The U.S. newspaper industry is very parochial.

Go to the participant list of any big international newspaper conference outside the United States and you will find only a few people from this country.

Go to any of their domestic conferences and you’ll find hardly any speakers or presentations from other markets.

Our beloved Leo Bogart used to explain the reasons:

This has been a monopolistic business.

Making a lot of money.

Producing very mediocre news products.

Ruled by advertisers.

Selling the papers almost free.

So…

When somebody comes here and wants to buy The Wall Street Journal, the industry pundits make astonishing “revelations” like this one: “He will control the editorial voice of the paper.”

Oh yes?

Excuse me, but I have been reading the WSJ for many years and the “editorial voice” of the paper was, and is, one of the most right wing voices of the newspaper world.

But more than that: do you know, my friends, ANY newspaper owner that doesn’t control the “editorial voice” of his paper?

C’omon!

The Wall Street Journal under Rupert Murdoch will NOT be able to be more right wing than it is now.

But The Wall Street Journal under Rupert Murdoch will perhaps have a better multimedia and online strategy and business management.

And perhaps he will invest and re-invest some of the money that the Bancroft family is pocketing today from profits and dividends.

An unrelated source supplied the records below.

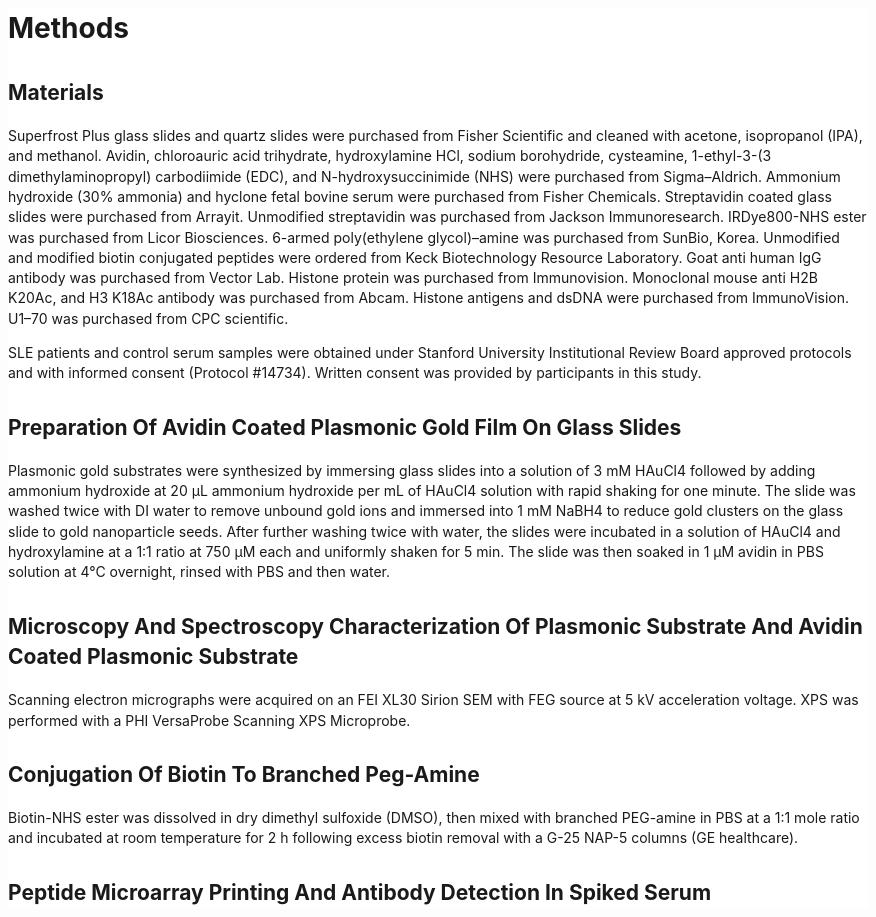 # Methods

## Materials

Superfrost Plus glass slides and quartz slides were purchased from Fisher Scientific and cleaned with acetone, isopropanol (IPA), and methanol. Avidin, chloroauric acid trihydrate, hydroxylamine HCl, sodium borohydride, cysteamine, 1-ethyl-3-(3 dimethylaminopropyl) carbodiimide (EDC), and N-hydroxysuccinimide (NHS) were purchased from Sigma–Aldrich. Ammonium hydroxide (30% ammonia) and hyclone fetal bovine serum were purchased from Fisher Chemicals. Streptavidin coated glass slides were purchased from Arrayit. Unmodified streptavidin was purchased from Jackson Immunoresearch. IRDye800-NHS ester was purchased from Licor Biosciences. 6-armed poly(ethylene glycol)–amine was purchased from SunBio, Korea. Unmodified and modified biotin conjugated peptides were ordered from Keck Biotechnology Resource Laboratory. Goat anti human IgG antibody was purchased from Vector Lab. Histone protein was purchased from Immunovision. Monoclonal mouse anti H2B K20Ac, and H3 K18Ac antibody was purchased from Abcam. Histone antigens and dsDNA were purchased from ImmunoVision. U1–70 was purchased from CPC scientific.

SLE patients and control serum samples were obtained under Stanford University Institutional Review Board approved protocols and with informed consent (Protocol #14734). Written consent was provided by participants in this study.

## Preparation Of Avidin Coated Plasmonic Gold Film On Glass Slides

Plasmonic gold substrates were synthesized by immersing glass slides into a solution of 3 mM HAuCl4 followed by adding ammonium hydroxide at 20 μL ammonium hydroxide per mL of HAuCl4 solution with rapid shaking for one minute. The slide was washed twice with DI water to remove unbound gold ions and immersed into 1 mM NaBH4 to reduce gold clusters on the glass slide to gold nanoparticle seeds. After further washing twice with water, the slides were incubated in a solution of HAuCl4 and hydroxylamine at a 1∶1 ratio at 750 μM each and uniformly shaken for 5 min. The slide was then soaked in 1 μM avidin in PBS solution at 4°C overnight, rinsed with PBS and then water.

## Microscopy And Spectroscopy Characterization Of Plasmonic Substrate And Avidin Coated Plasmonic Substrate

Scanning electron micrographs were acquired on an FEI XL30 Sirion SEM with FEG source at 5 kV acceleration voltage. XPS was performed with a PHI VersaProbe Scanning XPS Microprobe.

## Conjugation Of Biotin To Branched Peg-Amine

Biotin-NHS ester was dissolved in dry dimethyl sulfoxide (DMSO), then mixed with branched PEG-amine in PBS at a 1∶1 mole ratio and incubated at room temperature for 2 h following excess biotin removal with a G-25 NAP-5 columns (GE healthcare).

## Peptide Microarray Printing And Antibody Detection In Spiked Serum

If I were a journalist or an editor at the WSJ I would not be worried about who controls the “editorial voice” of the paper, but about if the people who run the company have a serious multimedia and online strategy, are ready to invest a lot of money in that vision and keep the newsroom doing its job as well as it has been — including the “editorial voice” of the editorial pages.

Rupert never has been as right wing than they are now… thanks to the Bancroft family.